### The problem
All that is needed is every line of the listing below that has "email".

Material for this task below:

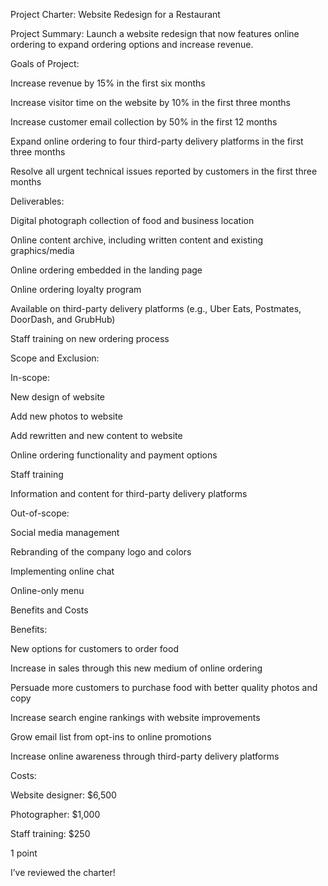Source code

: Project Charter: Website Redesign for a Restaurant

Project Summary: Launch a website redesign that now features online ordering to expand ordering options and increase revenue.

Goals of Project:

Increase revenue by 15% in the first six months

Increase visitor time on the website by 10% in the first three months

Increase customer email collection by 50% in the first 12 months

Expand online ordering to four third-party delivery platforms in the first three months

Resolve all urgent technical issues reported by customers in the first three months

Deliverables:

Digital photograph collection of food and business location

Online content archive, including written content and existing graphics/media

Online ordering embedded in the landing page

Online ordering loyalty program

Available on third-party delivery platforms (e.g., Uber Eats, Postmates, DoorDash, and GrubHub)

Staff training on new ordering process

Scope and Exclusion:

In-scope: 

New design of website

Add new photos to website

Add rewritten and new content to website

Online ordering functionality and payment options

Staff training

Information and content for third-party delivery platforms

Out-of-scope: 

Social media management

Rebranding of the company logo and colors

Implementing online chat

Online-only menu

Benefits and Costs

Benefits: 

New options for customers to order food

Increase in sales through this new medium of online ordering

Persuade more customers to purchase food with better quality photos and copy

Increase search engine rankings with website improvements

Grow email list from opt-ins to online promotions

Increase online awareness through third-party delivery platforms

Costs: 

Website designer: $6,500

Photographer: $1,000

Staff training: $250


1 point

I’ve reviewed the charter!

End of Material for this task.
Material for this task below:

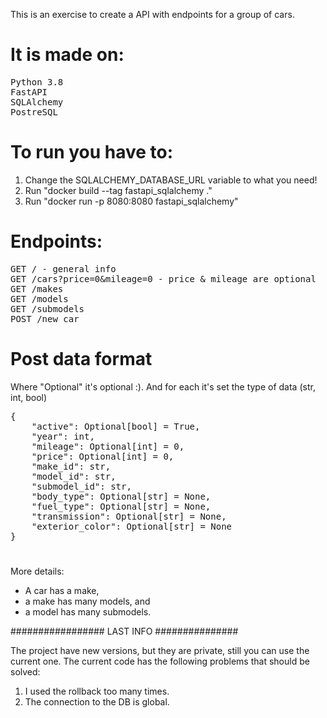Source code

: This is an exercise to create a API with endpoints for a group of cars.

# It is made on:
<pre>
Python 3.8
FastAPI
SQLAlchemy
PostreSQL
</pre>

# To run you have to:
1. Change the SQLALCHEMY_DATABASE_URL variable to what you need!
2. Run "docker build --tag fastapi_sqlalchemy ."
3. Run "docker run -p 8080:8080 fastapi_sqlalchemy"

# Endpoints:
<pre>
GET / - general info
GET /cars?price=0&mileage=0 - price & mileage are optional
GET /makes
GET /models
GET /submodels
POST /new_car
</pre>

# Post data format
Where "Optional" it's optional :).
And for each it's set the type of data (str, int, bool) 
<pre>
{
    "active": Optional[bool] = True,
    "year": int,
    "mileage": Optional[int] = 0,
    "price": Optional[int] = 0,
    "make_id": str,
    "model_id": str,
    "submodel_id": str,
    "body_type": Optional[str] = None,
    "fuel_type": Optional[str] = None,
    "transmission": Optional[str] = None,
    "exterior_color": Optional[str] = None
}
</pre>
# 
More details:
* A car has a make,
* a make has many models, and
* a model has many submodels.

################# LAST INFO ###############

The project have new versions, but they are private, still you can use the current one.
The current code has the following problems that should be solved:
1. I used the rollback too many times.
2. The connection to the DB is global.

End of Material for this task.

### Solved exercise
Increase customer email collection by 50% in the first 12 months
Grow email list from opt-ins to online promotions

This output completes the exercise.